Walking postural alignment can be more easily understood and naturally improved if the focus is to reverse the motion. When forwards equals backwards, you own it.
Try this simple exercise:

• Walk five steps forward and five steps backward.
• Repeat it for about 3 minutes.

The only goal, especially in the beginning, is to do it until there is no perceptible shift forward or backward in the spine or the head when the direction changes. Walking backwards helps the body to remember hip extension, and spinal length; that means people can easily and accurately stand up taller when they walk backward. Over time, this exercise calls attention, via cueing from the teacher or a partner, to the depth and ease of the breath, the placement of the feet, the swing (or immobility) of the arms, the movement of the shoulder blades, and finally, the carriage of the head.

How does it accomplish all that? The exercise invites the brain to compare sensations to direct the learning. This is the simple rule of the mind to foster the connection necessary for the development of coordination. The part of the brain that develops physical dexterity does not learn from words alone. It learns from comparing sensation and accurate directions (brain bridges) about the sensations, rather than external judgments or corrections that often fail to center attention on the feel of the body in motion.

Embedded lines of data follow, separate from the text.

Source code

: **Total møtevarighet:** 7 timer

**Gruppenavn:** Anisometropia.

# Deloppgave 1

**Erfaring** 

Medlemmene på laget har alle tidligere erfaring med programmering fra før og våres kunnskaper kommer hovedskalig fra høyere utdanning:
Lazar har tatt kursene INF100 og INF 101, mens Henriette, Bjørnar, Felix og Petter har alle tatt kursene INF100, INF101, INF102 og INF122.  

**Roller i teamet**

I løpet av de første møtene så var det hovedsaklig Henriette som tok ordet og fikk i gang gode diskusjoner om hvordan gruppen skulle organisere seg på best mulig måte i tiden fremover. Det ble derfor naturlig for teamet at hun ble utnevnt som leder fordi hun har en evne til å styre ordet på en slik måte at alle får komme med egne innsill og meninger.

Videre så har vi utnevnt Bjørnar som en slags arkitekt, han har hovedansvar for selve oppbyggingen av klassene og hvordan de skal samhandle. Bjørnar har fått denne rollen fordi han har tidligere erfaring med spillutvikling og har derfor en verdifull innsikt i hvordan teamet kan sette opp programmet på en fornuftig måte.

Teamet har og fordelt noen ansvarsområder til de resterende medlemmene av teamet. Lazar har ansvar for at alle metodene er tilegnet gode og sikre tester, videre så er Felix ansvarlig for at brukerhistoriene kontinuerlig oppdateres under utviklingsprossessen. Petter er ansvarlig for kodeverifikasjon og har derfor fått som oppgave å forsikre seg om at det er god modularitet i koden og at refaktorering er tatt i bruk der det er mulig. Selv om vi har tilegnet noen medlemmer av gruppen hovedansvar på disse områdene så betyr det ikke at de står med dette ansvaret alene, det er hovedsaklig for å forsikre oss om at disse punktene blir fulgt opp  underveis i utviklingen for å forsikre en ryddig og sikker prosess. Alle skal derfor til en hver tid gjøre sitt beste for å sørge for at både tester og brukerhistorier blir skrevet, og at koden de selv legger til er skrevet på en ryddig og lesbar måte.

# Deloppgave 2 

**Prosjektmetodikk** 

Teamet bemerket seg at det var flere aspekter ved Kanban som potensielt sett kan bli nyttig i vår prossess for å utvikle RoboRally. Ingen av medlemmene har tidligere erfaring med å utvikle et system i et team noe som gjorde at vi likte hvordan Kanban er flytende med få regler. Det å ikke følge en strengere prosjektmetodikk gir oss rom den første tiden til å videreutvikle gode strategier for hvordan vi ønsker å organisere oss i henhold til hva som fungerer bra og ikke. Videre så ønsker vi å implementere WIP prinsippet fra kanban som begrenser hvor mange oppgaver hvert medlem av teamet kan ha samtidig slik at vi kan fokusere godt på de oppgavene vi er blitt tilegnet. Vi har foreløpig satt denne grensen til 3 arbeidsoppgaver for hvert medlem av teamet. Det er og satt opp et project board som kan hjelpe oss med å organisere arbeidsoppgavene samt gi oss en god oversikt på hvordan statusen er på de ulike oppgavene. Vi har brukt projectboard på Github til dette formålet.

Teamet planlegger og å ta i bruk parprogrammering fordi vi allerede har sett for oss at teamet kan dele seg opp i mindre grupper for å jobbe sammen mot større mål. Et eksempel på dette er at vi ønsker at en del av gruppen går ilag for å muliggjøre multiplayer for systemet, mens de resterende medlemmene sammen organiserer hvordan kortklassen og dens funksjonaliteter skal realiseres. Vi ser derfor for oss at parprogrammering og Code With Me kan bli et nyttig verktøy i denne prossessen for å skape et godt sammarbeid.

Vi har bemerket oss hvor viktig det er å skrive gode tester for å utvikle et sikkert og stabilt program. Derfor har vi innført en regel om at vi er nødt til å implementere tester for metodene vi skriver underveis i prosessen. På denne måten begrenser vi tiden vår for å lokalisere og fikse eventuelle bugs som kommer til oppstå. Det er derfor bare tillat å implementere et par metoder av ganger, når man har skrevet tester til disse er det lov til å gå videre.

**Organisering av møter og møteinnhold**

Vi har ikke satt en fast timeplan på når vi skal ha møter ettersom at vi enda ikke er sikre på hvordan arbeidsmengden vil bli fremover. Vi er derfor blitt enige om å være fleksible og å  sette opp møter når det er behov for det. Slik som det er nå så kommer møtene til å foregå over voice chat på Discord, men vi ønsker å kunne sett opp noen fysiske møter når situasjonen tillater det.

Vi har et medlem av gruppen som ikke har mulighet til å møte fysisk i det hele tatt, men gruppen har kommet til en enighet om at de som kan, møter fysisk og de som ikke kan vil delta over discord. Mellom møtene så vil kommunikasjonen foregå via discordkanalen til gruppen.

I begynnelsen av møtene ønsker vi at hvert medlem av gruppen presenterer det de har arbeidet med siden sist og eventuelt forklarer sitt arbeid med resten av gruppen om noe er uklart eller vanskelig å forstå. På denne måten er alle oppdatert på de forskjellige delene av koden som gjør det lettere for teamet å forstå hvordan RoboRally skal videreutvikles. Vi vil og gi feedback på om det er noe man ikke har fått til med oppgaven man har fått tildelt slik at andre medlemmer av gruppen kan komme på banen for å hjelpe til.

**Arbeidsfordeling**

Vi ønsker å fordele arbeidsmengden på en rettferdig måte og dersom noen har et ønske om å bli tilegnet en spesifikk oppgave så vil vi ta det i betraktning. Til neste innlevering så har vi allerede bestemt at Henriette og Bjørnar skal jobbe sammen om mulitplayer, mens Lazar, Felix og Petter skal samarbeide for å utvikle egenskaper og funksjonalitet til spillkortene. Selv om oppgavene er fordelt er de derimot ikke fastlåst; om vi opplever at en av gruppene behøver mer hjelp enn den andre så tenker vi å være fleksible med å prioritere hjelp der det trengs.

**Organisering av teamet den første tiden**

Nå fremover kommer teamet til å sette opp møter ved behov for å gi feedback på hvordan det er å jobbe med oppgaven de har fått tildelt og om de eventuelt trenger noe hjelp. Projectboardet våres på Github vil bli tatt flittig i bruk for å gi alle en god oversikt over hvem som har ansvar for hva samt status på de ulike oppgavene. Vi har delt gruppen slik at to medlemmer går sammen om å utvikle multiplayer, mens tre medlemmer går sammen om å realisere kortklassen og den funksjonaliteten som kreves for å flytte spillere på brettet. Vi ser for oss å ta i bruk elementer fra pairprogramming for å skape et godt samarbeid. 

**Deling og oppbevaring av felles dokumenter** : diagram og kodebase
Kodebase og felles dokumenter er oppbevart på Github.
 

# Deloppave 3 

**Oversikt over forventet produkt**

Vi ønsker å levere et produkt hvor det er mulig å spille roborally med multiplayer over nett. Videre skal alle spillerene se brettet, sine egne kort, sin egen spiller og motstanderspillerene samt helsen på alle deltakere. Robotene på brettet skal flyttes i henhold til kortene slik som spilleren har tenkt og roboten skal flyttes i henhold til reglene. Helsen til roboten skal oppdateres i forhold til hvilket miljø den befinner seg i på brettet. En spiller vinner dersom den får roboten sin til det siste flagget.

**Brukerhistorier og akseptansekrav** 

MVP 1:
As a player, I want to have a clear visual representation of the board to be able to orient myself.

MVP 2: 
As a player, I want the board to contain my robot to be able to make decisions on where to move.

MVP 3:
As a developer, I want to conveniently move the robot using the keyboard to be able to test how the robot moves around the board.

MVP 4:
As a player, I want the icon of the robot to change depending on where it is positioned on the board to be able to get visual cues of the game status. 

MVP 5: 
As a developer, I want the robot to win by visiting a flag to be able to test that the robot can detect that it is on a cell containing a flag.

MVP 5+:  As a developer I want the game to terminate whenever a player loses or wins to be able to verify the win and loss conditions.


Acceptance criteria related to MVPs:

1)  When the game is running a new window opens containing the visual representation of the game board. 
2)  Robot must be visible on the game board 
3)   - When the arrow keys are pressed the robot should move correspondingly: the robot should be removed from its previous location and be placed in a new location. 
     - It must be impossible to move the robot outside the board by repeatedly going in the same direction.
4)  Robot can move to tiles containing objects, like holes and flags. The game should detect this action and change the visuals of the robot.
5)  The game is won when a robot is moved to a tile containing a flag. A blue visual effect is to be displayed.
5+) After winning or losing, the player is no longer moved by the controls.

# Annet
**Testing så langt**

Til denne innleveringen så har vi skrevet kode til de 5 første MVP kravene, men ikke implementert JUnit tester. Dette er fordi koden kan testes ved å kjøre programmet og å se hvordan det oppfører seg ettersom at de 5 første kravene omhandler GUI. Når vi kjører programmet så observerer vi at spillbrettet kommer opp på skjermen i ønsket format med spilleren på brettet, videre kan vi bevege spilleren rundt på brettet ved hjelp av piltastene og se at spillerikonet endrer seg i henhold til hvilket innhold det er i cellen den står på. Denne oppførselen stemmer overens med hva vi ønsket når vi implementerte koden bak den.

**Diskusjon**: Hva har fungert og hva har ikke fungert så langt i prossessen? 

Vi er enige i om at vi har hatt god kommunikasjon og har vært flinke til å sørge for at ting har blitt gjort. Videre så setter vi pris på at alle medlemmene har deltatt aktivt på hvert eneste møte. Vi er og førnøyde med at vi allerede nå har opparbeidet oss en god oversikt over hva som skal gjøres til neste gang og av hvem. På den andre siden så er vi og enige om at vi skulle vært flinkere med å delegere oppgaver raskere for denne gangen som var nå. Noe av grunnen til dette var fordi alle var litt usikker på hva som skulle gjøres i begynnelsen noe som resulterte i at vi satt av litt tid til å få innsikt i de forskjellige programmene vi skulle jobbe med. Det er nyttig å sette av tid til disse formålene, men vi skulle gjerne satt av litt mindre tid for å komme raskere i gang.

The role of the teacher is to engage and inspire the student to investigate this aspect of equal and opposite as it applies to their body. This develops remarkably precise individual self-correction by connecting personal awareness to physical sensation. Demonstration to inspire or create a working example is useful so long as the mindset remains on individual improvements and abilities.

Effective teaching of balance and coordination shapes the thoughts to focus inside, and learn from what is felt. The application to life is graceful self-carriage evidenced by the ability to accurately respond in the transition from one physical challenge to another.